In addition, the levels of several other proteins known to be modulated by HIF-1α including VEGF, SDF-1, BDNF and their cognate receptors (neuropilin-1 [Nrp-1], CXCR4, and TrkB) were assessed. As determined by Western blotting, BDNF levels in CD-1 brain lysates were increased compared with C57BL/6 pups in hypoxic conditions (Fig. 4B), which is consistent with BDNF being upstream of HIF1α (Nakamura et al., 2006) in that BDNF is known to induce HIF1α, which in turn induces VEGF expression, which has been shown to induce BDNF, completing this activation loop. Although levels of TrkB (the cognate receptor for BDNF) in brain lysates from both strains were similar under normoxic and hypoxic conditions (Fig. 4C), the fraction of phsophorylated (activated) TrkB, determined by immunoprecipitation followed by Western blotting for phosphotyrosine (PY), was increased in CD-1 lysates under hypoxic conditions (Fig. 4D).

We also determined that VEGF-A165 levels, assayed by ELISA, in CD-1 brain lysates were increased compared with C57BL/6 pups under hypoxic conditions compared with their normoxic controls, which is consistent with VEGF being downstream of HIF1α (Nordal et al., 2004; Jensen et al., 2006; Fig. 4E).

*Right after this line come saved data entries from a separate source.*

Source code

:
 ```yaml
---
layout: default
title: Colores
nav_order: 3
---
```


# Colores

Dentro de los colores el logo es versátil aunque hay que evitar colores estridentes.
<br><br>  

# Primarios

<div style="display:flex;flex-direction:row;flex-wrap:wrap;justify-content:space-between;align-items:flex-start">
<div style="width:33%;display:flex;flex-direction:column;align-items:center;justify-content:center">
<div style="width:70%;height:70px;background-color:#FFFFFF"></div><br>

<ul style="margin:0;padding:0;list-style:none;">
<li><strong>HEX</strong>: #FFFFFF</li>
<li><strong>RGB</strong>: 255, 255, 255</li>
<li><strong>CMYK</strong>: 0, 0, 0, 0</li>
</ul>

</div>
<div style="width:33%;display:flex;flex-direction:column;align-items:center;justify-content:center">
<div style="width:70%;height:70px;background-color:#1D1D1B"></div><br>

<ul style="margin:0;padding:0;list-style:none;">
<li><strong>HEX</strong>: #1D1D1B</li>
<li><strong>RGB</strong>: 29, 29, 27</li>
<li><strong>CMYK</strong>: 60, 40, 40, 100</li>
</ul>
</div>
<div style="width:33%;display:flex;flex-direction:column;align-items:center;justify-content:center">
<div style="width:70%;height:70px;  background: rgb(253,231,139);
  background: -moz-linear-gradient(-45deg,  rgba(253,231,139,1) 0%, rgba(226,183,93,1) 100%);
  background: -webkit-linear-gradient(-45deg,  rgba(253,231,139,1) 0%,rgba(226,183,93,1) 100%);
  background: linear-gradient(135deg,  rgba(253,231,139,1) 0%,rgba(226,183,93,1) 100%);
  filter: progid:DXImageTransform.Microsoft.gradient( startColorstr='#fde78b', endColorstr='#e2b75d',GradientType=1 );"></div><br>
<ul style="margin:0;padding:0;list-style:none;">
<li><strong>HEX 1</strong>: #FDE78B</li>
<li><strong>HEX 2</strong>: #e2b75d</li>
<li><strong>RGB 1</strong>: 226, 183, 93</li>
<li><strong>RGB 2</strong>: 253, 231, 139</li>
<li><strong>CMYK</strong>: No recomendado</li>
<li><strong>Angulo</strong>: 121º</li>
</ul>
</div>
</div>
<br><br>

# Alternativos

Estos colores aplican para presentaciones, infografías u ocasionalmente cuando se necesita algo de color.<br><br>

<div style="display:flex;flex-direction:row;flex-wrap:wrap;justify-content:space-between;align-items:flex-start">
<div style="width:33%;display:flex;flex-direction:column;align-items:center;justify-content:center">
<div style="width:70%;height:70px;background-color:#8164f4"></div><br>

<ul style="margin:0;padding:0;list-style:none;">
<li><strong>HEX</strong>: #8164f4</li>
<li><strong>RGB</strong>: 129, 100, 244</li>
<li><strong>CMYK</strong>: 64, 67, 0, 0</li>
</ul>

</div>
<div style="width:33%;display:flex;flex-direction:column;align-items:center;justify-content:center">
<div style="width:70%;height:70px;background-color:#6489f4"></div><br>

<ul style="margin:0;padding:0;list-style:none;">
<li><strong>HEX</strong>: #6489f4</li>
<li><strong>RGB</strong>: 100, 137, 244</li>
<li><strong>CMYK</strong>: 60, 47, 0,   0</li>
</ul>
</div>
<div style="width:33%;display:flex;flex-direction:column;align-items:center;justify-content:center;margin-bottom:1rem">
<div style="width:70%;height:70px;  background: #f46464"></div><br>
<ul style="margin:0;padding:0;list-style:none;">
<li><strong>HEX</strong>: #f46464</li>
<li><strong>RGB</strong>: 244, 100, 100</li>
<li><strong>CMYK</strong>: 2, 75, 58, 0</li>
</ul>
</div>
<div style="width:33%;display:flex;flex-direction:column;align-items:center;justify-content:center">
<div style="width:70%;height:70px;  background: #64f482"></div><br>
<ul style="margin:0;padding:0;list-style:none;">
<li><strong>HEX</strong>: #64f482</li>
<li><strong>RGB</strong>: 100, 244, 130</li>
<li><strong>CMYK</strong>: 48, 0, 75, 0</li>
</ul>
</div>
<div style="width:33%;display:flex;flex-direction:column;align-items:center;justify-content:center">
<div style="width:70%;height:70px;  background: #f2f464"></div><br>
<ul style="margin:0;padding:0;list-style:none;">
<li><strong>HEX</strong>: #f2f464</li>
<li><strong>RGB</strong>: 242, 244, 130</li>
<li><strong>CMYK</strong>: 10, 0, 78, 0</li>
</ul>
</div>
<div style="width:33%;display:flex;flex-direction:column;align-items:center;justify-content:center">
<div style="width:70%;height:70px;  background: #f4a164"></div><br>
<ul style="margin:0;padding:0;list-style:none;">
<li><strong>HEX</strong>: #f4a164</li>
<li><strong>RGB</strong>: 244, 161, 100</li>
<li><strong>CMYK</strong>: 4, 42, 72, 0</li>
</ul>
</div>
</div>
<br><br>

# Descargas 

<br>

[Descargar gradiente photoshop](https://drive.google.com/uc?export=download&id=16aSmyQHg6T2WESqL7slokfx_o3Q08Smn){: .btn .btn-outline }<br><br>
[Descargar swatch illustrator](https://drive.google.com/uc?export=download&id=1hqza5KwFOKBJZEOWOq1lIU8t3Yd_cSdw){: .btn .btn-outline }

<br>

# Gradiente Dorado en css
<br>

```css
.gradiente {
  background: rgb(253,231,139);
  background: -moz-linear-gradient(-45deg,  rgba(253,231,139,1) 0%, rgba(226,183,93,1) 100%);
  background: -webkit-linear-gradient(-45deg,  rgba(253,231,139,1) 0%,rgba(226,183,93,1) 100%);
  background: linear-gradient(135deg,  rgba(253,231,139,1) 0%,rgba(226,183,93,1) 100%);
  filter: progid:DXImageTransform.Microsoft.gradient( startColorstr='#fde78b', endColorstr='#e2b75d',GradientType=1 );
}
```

Levels of Nrp-1, a protein that regulates signal transduction by the tyrosine kinase receptors of VEGF through formation of complexes with these receptors (Neufeld et al., 2002), were measured by Western blot. Although we found that levels in C57BL/6 and CD-1 brain lysates were similar under normoxic conditions, after hypoxic treatment Nrp-1 levels in C57BL/6 lysates were markedly decreased, whereas levels in CD-1 lysates were elevated (Fig. 4F) consistent with enhanced VEGF signaling in CD-1 NPCs.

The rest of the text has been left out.